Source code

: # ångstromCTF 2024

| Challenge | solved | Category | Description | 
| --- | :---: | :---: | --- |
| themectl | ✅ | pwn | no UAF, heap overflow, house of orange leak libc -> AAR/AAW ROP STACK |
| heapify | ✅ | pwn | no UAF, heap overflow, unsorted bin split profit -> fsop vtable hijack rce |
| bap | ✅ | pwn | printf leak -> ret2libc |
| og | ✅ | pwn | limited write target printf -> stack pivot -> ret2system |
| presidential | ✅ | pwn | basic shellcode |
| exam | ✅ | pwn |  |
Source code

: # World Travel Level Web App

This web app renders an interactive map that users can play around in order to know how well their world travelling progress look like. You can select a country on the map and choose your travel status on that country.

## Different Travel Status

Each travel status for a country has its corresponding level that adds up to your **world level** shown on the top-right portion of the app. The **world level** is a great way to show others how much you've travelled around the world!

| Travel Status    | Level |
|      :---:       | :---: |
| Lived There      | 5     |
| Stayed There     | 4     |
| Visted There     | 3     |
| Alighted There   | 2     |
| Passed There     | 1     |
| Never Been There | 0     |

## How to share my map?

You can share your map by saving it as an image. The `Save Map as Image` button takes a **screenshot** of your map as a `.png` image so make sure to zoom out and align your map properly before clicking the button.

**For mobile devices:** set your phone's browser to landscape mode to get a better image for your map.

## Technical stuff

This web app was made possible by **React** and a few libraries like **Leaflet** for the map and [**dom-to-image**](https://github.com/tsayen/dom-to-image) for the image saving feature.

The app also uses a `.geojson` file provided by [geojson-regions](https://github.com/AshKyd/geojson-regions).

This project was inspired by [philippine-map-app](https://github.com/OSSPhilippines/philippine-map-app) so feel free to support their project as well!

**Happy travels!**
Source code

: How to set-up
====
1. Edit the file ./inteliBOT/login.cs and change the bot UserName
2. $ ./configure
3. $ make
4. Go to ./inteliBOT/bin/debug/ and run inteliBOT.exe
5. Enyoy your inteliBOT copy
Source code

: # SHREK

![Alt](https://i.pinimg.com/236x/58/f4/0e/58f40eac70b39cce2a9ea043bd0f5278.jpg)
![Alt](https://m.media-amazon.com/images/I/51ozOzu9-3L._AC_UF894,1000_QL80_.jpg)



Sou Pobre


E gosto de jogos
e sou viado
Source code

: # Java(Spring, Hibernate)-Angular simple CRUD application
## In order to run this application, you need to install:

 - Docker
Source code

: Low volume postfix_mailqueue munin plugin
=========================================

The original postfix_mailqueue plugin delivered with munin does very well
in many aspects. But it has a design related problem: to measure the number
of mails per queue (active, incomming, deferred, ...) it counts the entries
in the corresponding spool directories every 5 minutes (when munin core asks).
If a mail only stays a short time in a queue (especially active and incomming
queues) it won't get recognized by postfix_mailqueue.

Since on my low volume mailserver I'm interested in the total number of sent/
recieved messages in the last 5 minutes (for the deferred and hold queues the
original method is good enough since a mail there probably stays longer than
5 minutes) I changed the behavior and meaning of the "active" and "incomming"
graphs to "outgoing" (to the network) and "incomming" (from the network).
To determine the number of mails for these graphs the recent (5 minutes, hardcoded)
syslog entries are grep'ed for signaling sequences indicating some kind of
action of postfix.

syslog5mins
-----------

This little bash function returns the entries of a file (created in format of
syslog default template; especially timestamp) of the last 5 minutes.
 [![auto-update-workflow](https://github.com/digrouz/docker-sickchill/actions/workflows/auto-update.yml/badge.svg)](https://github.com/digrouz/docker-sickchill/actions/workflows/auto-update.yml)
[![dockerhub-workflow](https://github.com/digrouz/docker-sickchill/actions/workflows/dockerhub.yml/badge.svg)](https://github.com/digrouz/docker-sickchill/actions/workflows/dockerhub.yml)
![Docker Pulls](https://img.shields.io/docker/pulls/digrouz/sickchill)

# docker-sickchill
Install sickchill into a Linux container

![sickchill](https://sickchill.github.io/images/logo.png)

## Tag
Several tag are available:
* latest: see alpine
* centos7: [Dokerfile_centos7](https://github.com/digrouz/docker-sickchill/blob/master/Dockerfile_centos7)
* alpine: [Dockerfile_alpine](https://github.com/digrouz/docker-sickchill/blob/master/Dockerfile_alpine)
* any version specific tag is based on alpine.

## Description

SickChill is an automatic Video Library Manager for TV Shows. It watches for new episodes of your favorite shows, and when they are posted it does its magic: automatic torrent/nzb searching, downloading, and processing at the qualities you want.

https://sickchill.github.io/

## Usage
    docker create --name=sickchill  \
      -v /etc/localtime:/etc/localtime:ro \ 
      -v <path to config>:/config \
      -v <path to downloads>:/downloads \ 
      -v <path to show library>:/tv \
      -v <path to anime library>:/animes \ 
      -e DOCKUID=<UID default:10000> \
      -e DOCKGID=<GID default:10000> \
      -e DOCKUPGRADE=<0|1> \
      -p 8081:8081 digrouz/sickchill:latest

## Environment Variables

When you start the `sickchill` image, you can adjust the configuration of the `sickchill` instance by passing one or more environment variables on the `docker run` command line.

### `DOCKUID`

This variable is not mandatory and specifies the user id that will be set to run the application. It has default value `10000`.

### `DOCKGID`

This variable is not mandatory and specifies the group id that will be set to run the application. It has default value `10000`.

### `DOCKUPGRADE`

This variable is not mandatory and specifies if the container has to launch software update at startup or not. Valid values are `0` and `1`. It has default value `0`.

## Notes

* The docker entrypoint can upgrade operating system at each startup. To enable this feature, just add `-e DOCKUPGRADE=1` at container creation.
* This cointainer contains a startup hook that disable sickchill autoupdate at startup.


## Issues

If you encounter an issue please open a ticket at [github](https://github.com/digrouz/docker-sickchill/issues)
● ● ●
== Exercise ==
Filter the records above and copy every line that contains the word "original".

== Task response ==
The original postfix_mailqueue plugin delivered with munin does very well
original method is good enough since a mail there probably stays longer than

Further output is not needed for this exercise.